The 2010 NFL Draft wasn’t really all that long ago in a normal sense of time, but in the scope that’s used for decisions in the NFL it seems like light-years ago.
That was when the San Diego Chargers and former general manager A.J. Smith decided to trade up to the 12th overall selection in order to take running back Ryan Mathews. The hype just seemed to build around the former Fresno State ball carrier heading into the draft which left the Bolts with no choice but to move up if they wanted to secure the back’s services.
Now just three short years later it seems as if teams wouldn’t be caught dead taking a running back in the first round let alone trading up into the borderline top 10 to get one.

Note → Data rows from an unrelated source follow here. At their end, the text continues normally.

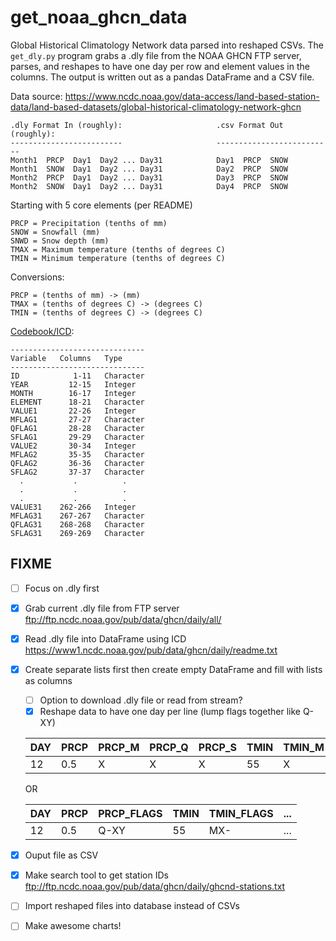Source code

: get_noaa_ghcn_data
==================

Global Historical Climatology Network data parsed into reshaped CSVs. The `get_dly.py` program grabs a .dly file from the NOAA GHCN FTP server, parses, and reshapes to have one day per row and element values in the columns. The output is written out as a pandas DataFrame and a CSV file.

Data source: https://www.ncdc.noaa.gov/data-access/land-based-station-data/land-based-datasets/global-historical-climatology-network-ghcn

 
```
.dly Format In (roughly):                     .csv Format Out (roughly):
-------------------------                     --------------------------
Month1  PRCP  Day1  Day2 ... Day31            Day1  PRCP  SNOW
Month1  SNOW  Day1  Day2 ... Day31            Day2  PRCP  SNOW
Month2  PRCP  Day1  Day2 ... Day31            Day3  PRCP  SNOW
Month2  SNOW  Day1  Day2 ... Day31            Day4  PRCP  SNOW
```

Starting with 5 core elements (per README)

    PRCP = Precipitation (tenths of mm)
    SNOW = Snowfall (mm)
    SNWD = Snow depth (mm)
    TMAX = Maximum temperature (tenths of degrees C)
    TMIN = Minimum temperature (tenths of degrees C)
    
Conversions:

    PRCP = (tenths of mm) -> (mm)
    TMAX = (tenths of degrees C) -> (degrees C)
    TMIN = (tenths of degrees C) -> (degrees C)
    
[Codebook/ICD](https://www1.ncdc.noaa.gov/pub/data/ghcn/daily/readme.txt):

    ------------------------------
    Variable   Columns   Type
    ------------------------------
    ID            1-11   Character
    YEAR         12-15   Integer
    MONTH        16-17   Integer
    ELEMENT      18-21   Character
    VALUE1       22-26   Integer
    MFLAG1       27-27   Character
    QFLAG1       28-28   Character
    SFLAG1       29-29   Character
    VALUE2       30-34   Integer
    MFLAG2       35-35   Character
    QFLAG2       36-36   Character
    SFLAG2       37-37   Character
      .           .          .
      .           .          .
      .           .          .
    VALUE31    262-266   Integer
    MFLAG31    267-267   Character
    QFLAG31    268-268   Character
    SFLAG31    269-269   Character



FIXME
-----

- [ ] Focus on .dly first
- [x] Grab current .dly file from FTP server ftp://ftp.ncdc.noaa.gov/pub/data/ghcn/daily/all/
- [x] Read .dly file into DataFrame using ICD https://www1.ncdc.noaa.gov/pub/data/ghcn/daily/readme.txt
- [x] Create separate lists first then create empty DataFrame and fill with lists as columns
    - [ ] Option to download .dly file or read from stream?
    - [x] Reshape data to have one day per line (lump flags together like Q-XY)
  
    | DAY | PRCP | PRCP_M | PRCP_Q | PRCP_S | TMIN | TMIN_M | ... |
    | --- | ---- | ------ | ------ | ------ | ---- | ------ | --- |
    | 12  | 0.5  | X      | X      |  X     | 55   | X      | ... |
    
    OR
    
    | DAY | PRCP | PRCP_FLAGS | TMIN | TMIN_FLAGS | ... |
    | --- | ---- | ---------- | ---- | ---------- | --- |
    | 12  | 0.5  | Q-XY       | 55   | MX-        | ... |
    
- [x] Ouput file as CSV
- [x] Make search tool to get station IDs ftp://ftp.ncdc.noaa.gov/pub/data/ghcn/daily/ghcnd-stations.txt
- [ ] Import reshaped files into database instead of CSVs
- [ ] Make awesome charts!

Mathews has been an extreme disappointment in San Diego, and the Chargers have seemingly given up hope on the once highly touted back.
A new regime has arrived with no predetermined allegiances to the former first round pick, and their personnel decisions suggest that the verdict may already be in on Mathews. The signing of Danny Woodhead earlier in the offseason seemed harmless enough, but in reality it sends a clear message on the team’s feelings about Mathews.
Running backs aren’t selected near the top 10 if they aren’t expected to be on the field every single play with a chance to help the team. Woodhead was signed because he is a much better third down back than Mathews with the versatility to catch the ball out of the backfield and provide quality pass protection as well.
Michael Gehlken told Footballguys.com that “Woodhead is just better in a lot of areas than Ryan Mathews.”
That’s about as damning of a statement as can be made when comparing a player that went undrafted to a former 12th overall pick. The Chargers have gone 19 straight games without a 100-yard rusher which is an absolute joke that defines the term ineptitude.
Mathews shoulders the blame for much of those struggles, and he must turn things around and produce in 2013 if he wants to stick around for another season. He has admitted to being disappointed in his own performance up to this point of his career, but even the most humility in the world won’t save his roster spot if he fails again this coming season.